Meyer, a Mormon mother of three, states that some of her inspiration in writing her vampire saga came from a band of musicians called Marjorie Fair.
“For New Moon, they were absolutely essential. They can put you into a suicidal state faster than anything I know . . . Their songs really made it beautiful for me.”
Also an inspiration for one of her characters was a band called My Chemical Romance. She states, “It’s someone . . . who just wants to go out and blow things up.
Scarily, Meyer’s fictional character Edward took on the “terrifying” form of “real” spirit when it leapt from the pages of her saga and communicated with her in a dream.
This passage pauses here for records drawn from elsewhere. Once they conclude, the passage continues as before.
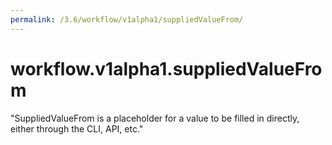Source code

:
 ```yaml
---
permalink: /3.6/workflow/v1alpha1/suppliedValueFrom/
---
```


# workflow.v1alpha1.suppliedValueFrom

"SuppliedValueFrom is a placeholder for a value to be filled in directly, either through the CLI, API, etc."
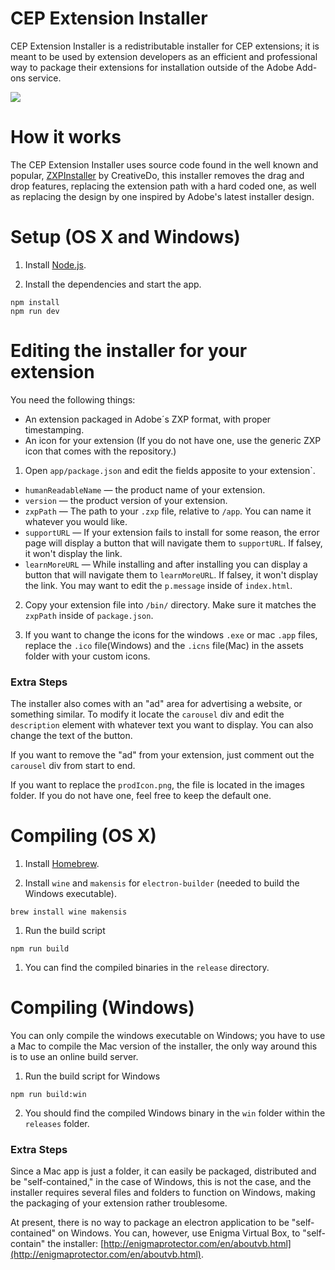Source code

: # CEP Extension Installer

CEP Extension Installer is a redistributable installer for CEP extensions; it is meant to be used by extension developers as an efficient and professional way to package their extensions for installation outside of the Adobe Add-ons service.

![](http://i.cubeupload.com/DcSbMN.png)

# How it works

The CEP Extension Installer uses source code found in the well known and popular, [ZXPInstaller](https://github.com/CreativeDo/ZXPInstaller) by CreativeDo, this installer removes the drag and drop features, replacing the extension path with a hard coded one, as well as replacing the design by one inspired by Adobe's latest installer design.

# Setup (OS X and Windows)

1. Install [Node.js](https://nodejs.org).

1. Install the dependencies and start the app.

  ```
  npm install
  npm run dev
  ```

# Editing the installer for your extension

You need the following things:
* An extension packaged in Adobe´s ZXP format, with proper timestamping.
* An icon for your extension (If you do not have one, use the generic ZXP icon that comes with the repository.)

1. Open `app/package.json` and edit the fields apposite to your extension`.
* `humanReadableName` — the product name of your extension.
* `version` — the product version of your extension.
* `zxpPath` — The path to your `.zxp` file, relative to `/app`. You can name it whatever you would like.
* `supportURL` — If your extension fails to install for some reason, the error page will display a button that will navigate them to `supportURL`. If falsey, it won't display the link.
* `learnMoreURL` — While installing and after installing you can display a button that will navigate them to `learnMoreURL`. If falsey, it won't display the link. You may want to edit the `p.message` inside of `index.html`.

2.  Copy your extension file into `/bin/` directory. Make sure it matches the `zxpPath` inside of `package.json`.

3.  If you want to change the icons for the windows `.exe` or mac `.app` files, replace the `.ico` file(Windows) and the `.icns` file(Mac) in the assets folder with your custom icons.

### Extra Steps

The installer also comes with an "ad" area for advertising a website, or something similar. To modify it locate the `carousel` div and edit the `description` element with whatever text you want to display. You can also change the text of the button. 

If you want to remove the "ad" from your extension, just comment out the `carousel` div from start to end. 

If you want to replace the `prodIcon.png`, the file is located in the images folder. If you do not have one, feel free to keep the default one.

# Compiling (OS X)

1. Install [Homebrew](http://brew.sh/).

1. Install `wine` and `makensis` for `electron-builder` (needed to build the Windows executable).

  ```
  brew install wine makensis
  ```

1. Run the build script

  ```
  npm run build
  ```

1. You can find the compiled binaries in the `release` directory.

# Compiling (Windows)

You can only compile the windows executable on Windows; you have to use a Mac to compile the Mac version of the installer, the only way around this is to use an online build server.

1. Run the build script for Windows
  ```
  npm run build:win
  ```
2. You should find the compiled Windows binary in the `win` folder within the `releases` folder.

### Extra Steps

Since a Mac app is just a folder, it can easily be packaged, distributed and be "self-contained," in the case of Windows, this is not the case, and the installer requires several files and folders to function on Windows, making the packaging of your extension rather troublesome. 

At present, there is no way to package an electron application to be "self-contained" on Windows. You can, however, use Enigma Virtual Box, to "self-contain" the installer: [http://enigmaprotector.com/en/aboutvb.html](http://enigmaprotector.com/en/aboutvb.html).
She says she had an additional dream after Twilight was finished when her vampire character Edward came to visit and speak to her. The Edward who visited her in the night told her she’d got it all wrong because he DID drink human blood, and could not “live” on ONLY animal blood as she wrote in the story. She said, “We had this conversation and he was terrifying.”
Conversation with spirits (saying they need human blood to suck!) and frightening dream visitations by spirits are part of occult communication.
Meyer’s spiritual experiences could well be influenced by her Mormon faith which allows for communication with the so-called “the dead”; indeed “the dead” of former generations are baptized into Mormonism in Mormon Temple ritual.
In 2007, Stephenie Meyer wrote portions of a work titled, “Prom Nights from Hell,” which is about supernatural events surrounding evil prom nights. On May 6, 2008, she released her adult novel, The Host, which is about “invading alien souls” that take over a person and get them to do what they want.
This behavior is called demonic possession, a state Jesus came to set captives free from. Meyer’s so-called fiction “crosses over” to severe occult philosophy.